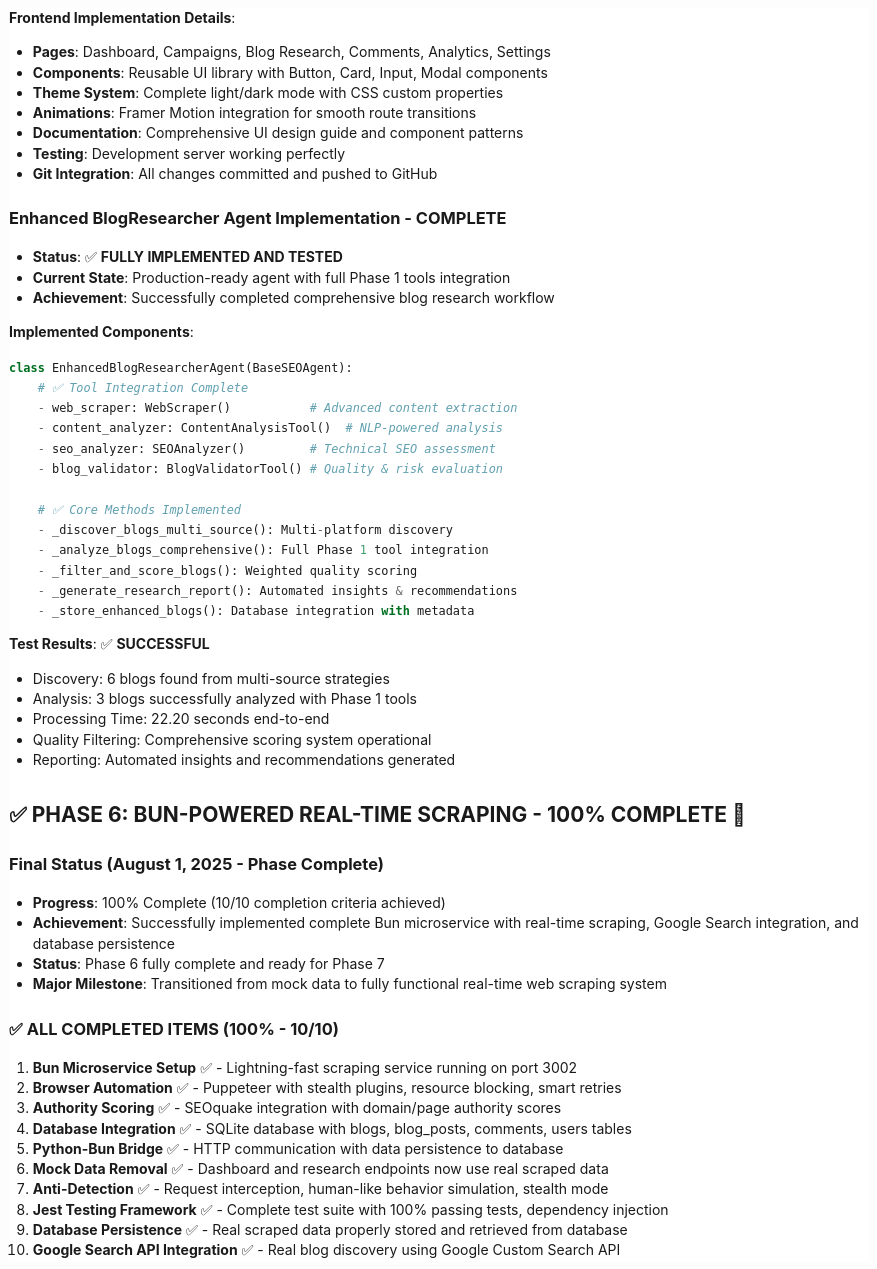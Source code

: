 **Frontend Implementation Details**:
- **Pages**: Dashboard, Campaigns, Blog Research, Comments, Analytics, Settings
- **Components**: Reusable UI library with Button, Card, Input, Modal components
- **Theme System**: Complete light/dark mode with CSS custom properties
- **Animations**: Framer Motion integration for smooth route transitions
- **Documentation**: Comprehensive UI design guide and component patterns
- **Testing**: Development server working perfectly
- **Git Integration**: All changes committed and pushed to GitHub

### Enhanced BlogResearcher Agent Implementation - **COMPLETE**
- **Status**: ✅ **FULLY IMPLEMENTED AND TESTED**
- **Current State**: Production-ready agent with full Phase 1 tools integration
- **Achievement**: Successfully completed comprehensive blog research workflow

**Implemented Components**:
```python
class EnhancedBlogResearcherAgent(BaseSEOAgent):
    # ✅ Tool Integration Complete
    - web_scraper: WebScraper()           # Advanced content extraction
    - content_analyzer: ContentAnalysisTool()  # NLP-powered analysis
    - seo_analyzer: SEOAnalyzer()         # Technical SEO assessment
    - blog_validator: BlogValidatorTool() # Quality & risk evaluation
    
    # ✅ Core Methods Implemented
    - _discover_blogs_multi_source(): Multi-platform discovery
    - _analyze_blogs_comprehensive(): Full Phase 1 tool integration
    - _filter_and_score_blogs(): Weighted quality scoring
    - _generate_research_report(): Automated insights & recommendations
    - _store_enhanced_blogs(): Database integration with metadata
```

**Test Results**: ✅ **SUCCESSFUL**
- Discovery: 6 blogs found from multi-source strategies
- Analysis: 3 blogs successfully analyzed with Phase 1 tools
- Processing Time: 22.20 seconds end-to-end
- Quality Filtering: Comprehensive scoring system operational
- Reporting: Automated insights and recommendations generated

## ✅ **PHASE 6: BUN-POWERED REAL-TIME SCRAPING - 100% COMPLETE** 🎉

### **Final Status** (August 1, 2025 - Phase Complete)
- **Progress**: 100% Complete (10/10 completion criteria achieved)
- **Achievement**: Successfully implemented complete Bun microservice with real-time scraping, Google Search integration, and database persistence
- **Status**: Phase 6 fully complete and ready for Phase 7
- **Major Milestone**: Transitioned from mock data to fully functional real-time web scraping system

### **✅ ALL COMPLETED ITEMS (100% - 10/10)**
1. **Bun Microservice Setup** ✅ - Lightning-fast scraping service running on port 3002
2. **Browser Automation** ✅ - Puppeteer with stealth plugins, resource blocking, smart retries
3. **Authority Scoring** ✅ - SEOquake integration with domain/page authority scores
4. **Database Integration** ✅ - SQLite database with blogs, blog_posts, comments, users tables
5. **Python-Bun Bridge** ✅ - HTTP communication with data persistence to database
6. **Mock Data Removal** ✅ - Dashboard and research endpoints now use real scraped data
7. **Anti-Detection** ✅ - Request interception, human-like behavior simulation, stealth mode
8. **Jest Testing Framework** ✅ - Complete test suite with 100% passing tests, dependency injection
9. **Database Persistence** ✅ - Real scraped data properly stored and retrieved from database
10. **Google Search API Integration** ✅ - Real blog discovery using Google Custom Search API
══════════
◆ **Work order**
From the data above, copy each line that holds "Testing".

◆ **Result for this exercise**
- **Testing**: Development server working perfectly
8. **Jest Testing Framework** ✅ - Complete test suite with 100% passing tests, dependency injection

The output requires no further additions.